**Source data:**
————————

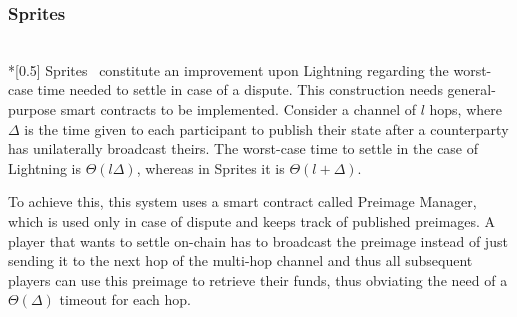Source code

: \subsubsection{Sprites} \ \\*[0.5\baselineskip]
  Sprites~\cite{sprites} constitute an improvement upon Lightning regarding the worst-case
  time needed to settle in case of a dispute. This construction needs general-purpose
  smart contracts to be implemented. Consider a channel of $l$ hops, where $\Delta$ is the
  time given to each participant to publish their state after a counterparty has
  unilaterally broadcast theirs. The worst-case time to settle in the case of Lightning is
  $\Theta\left(l\Delta\right)$, whereas in Sprites it is $\Theta\left(l + \Delta\right)$.

  To achieve this, this system uses a smart contract called Preimage Manager, which is
  used only in case of dispute and keeps track of published preimages. A player that wants
  to settle on-chain has to broadcast the preimage instead of just sending it to the next
  hop of the multi-hop channel and thus all subsequent players can use this preimage to
  retrieve their funds, thus obviating the need of a $\Theta\left(\Delta\right)$ timeout
  for each hop.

————————

**WORK TASK:**
Write out the records above exactly as they appear, leaving out any pictures.

**SOLUTION:**
Source code

: \subsubsection{Sprites} \ \\*[0.5\baselineskip]
  Sprites~\cite{sprites} constitute an improvement upon Lightning regarding the worst-case
  time needed to settle in case of a dispute. This construction needs general-purpose
  smart contracts to be implemented. Consider a channel of $l$ hops, where $\Delta$ is the
  time given to each participant to publish their state after a counterparty has
  unilaterally broadcast theirs. The worst-case time to settle in the case of Lightning is
  $\Theta\left(l\Delta\right)$, whereas in Sprites it is $\Theta\left(l + \Delta\right)$.

  To achieve this, this system uses a smart contract called Preimage Manager, which is
  used only in case of dispute and keeps track of published preimages. A player that wants
  to settle on-chain has to broadcast the preimage instead of just sending it to the next
  hop of the multi-hop channel and thus all subsequent players can use this preimage to
  retrieve their funds, thus obviating the need of a $\Theta\left(\Delta\right)$ timeout
  for each hop.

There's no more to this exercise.